Attorney, Agent or Firm: Abrell; Matthias Echols; Brigitte
L. Gandier; Dale V.
Claims
What is claimed is:
1. A bottom hole assembly rotatably adapted for drilling
directional boreholes into an earthen formation comprising an upper
stabilizer mounted to a collar, and a rotary steerable system, the
rotary steerable system comprising an upper section connected to
the collar, a steering section, and a drill bit arranged for
drilling the borehole attached to the steering section, the rotary
steerable system adapted to transmit a torque from the collar to
the drill bit, the steering section joined at a swivel with the
upper section, wherein a lower stabilizer is mounted on the upper
section, the swivel is actively tilted intermediate the drill bit
and the lower stabilizer by a plurality of intermittently activated
pistons acting on the steering section relative to the upper
section so as to change their angle relative to each other in order
to maintain a desired drilling direction as the bottom hole
assembly rotates, and wherein no portion of the rotary steerable
system exposed to the earthen formation is stationary with respect
to the earthen formation while drilling.
2. The bottom hole assembly of claim 1 wherein the rotary steerable
system acts as a point-the-bit system after a curve is established
in the borehole and as a push-the-bit system while establishing the
curve.
3. The bottom hole assembly of claim 1 wherein control of at least
one of the pistons is accomplished with an electrically controlled
valve actuator.
4. The bottom hole assembly of claim 3 wherein the electrically
controlled valve actuator is selected from a group consisting of
solenoids, stepping motors, direct activated bi-stable devices,
electro-magnetic ratcheting devices, and thermally activated
bi-stable devices.
5. The bottom hole assembly of claim 1 wherein the rotary steerable
system is effectively held in a neural steering condition while
drilling continues, minimizing wear of moving parts.

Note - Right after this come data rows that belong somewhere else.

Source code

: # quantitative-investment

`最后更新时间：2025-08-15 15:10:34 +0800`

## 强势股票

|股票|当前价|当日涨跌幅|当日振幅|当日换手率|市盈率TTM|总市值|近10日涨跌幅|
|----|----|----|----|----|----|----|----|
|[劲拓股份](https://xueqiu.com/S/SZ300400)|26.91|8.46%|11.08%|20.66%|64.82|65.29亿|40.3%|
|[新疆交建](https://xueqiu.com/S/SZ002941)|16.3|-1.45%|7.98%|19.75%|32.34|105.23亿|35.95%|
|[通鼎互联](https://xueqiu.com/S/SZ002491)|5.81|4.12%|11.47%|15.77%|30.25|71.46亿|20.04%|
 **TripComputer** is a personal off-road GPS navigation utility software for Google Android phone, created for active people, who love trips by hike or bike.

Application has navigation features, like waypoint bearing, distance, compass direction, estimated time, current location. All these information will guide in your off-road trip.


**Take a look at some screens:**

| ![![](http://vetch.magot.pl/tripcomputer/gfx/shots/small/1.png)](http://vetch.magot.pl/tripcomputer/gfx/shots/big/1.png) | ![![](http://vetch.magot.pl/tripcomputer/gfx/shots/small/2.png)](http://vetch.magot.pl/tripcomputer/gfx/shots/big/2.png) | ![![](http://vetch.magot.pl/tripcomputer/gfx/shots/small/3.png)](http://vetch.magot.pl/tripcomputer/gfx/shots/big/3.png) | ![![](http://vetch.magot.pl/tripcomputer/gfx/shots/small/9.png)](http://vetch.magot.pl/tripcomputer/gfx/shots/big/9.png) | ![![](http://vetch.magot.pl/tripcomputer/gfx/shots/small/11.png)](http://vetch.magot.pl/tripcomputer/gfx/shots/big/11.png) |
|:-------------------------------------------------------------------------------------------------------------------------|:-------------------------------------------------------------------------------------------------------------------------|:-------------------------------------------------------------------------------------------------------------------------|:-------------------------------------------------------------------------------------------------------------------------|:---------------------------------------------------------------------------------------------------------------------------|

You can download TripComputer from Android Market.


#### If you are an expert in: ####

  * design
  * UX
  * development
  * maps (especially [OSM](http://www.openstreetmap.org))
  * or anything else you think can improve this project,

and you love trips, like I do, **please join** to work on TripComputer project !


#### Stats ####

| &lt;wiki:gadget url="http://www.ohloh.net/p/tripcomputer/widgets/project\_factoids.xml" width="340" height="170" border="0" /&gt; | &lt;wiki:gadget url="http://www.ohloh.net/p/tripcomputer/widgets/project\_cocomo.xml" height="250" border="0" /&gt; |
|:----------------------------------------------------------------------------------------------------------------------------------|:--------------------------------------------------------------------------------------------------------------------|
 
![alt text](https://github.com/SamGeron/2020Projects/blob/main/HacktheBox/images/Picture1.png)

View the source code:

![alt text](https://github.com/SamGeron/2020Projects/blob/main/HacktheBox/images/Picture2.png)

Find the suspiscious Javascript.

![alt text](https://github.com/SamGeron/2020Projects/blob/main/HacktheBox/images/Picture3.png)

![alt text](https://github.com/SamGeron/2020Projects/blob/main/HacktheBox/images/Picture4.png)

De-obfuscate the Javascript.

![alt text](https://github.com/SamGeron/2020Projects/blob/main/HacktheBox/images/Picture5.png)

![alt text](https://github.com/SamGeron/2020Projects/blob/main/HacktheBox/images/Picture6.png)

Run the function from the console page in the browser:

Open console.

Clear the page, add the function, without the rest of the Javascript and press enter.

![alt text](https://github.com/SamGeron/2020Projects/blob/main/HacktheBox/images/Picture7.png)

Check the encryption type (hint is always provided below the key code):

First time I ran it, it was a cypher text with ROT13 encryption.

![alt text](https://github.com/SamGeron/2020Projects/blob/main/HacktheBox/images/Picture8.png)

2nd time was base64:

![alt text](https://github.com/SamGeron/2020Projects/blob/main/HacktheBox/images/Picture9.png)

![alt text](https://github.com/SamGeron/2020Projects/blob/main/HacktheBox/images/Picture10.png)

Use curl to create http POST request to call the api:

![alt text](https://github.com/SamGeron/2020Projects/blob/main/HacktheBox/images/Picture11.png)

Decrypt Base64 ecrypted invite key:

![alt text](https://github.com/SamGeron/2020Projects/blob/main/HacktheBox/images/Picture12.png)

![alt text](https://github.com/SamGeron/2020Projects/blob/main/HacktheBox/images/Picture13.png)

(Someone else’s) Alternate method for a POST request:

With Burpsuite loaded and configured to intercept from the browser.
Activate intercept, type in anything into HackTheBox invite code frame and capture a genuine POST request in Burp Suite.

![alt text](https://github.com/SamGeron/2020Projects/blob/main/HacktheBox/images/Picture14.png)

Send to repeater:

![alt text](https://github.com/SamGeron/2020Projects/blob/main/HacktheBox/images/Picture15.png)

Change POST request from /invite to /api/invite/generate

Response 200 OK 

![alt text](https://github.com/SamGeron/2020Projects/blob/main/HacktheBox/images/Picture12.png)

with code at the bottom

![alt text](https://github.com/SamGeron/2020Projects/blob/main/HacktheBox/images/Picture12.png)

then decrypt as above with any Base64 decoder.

6. The bottom hole assembly of claim 1 wherein the swivel is a two
degree of freedom universal joint.
Description
BACKGROUND OF INVENTION
1. Field of the Invention
This invention relates to a bottom hole assembly comprising a
rotary steerable directional drilling tool, which is useful when
drilling boreholes into the earth.
2. Description of the Related Art
Rotary steerable drilling systems for drilling deviated boreholes
into the earth may be generally classified as either
"point-the-bit" systems or "push-the-bit" systems. In the
point-the-bit system, the axis of rotation of the drill bit is
deviated from the local axis of the bottom hole assembly (BHA) in
the general direction of the new hole. The hole is propagated in
accordance with the customary three point geometry defined by upper
and lower stabilizer touch points and the drill bit. The angle of
deviation of the drill bit axis coupled with a finite distance
between the drill bit and lower stabilizer results in the
non-collinear condition required for a curve to be generated. There
are many ways in which this may be achieved including a fixed bend
at a point in the BHA close to the lower stabilizer or a flexure of
the drill bit drive shaft distributed between the upper and lower
stabilizer. In its idealized form, the drill bit is not required to
cut sideways because the bit axis is continually rotated in the
direction of the curved hole. Examples of point-the-bit type rotary
steerable systems, and how they operate are described in U.S.
Patent Application Publication Nos. 2002/0011359; 2001/0052428 and
U.S. Pat. Nos. 6,394,193; 6,364,034; 6,244,361; 6,158,529;
6,092,610; and 5,113,953 all herein incorporated by reference.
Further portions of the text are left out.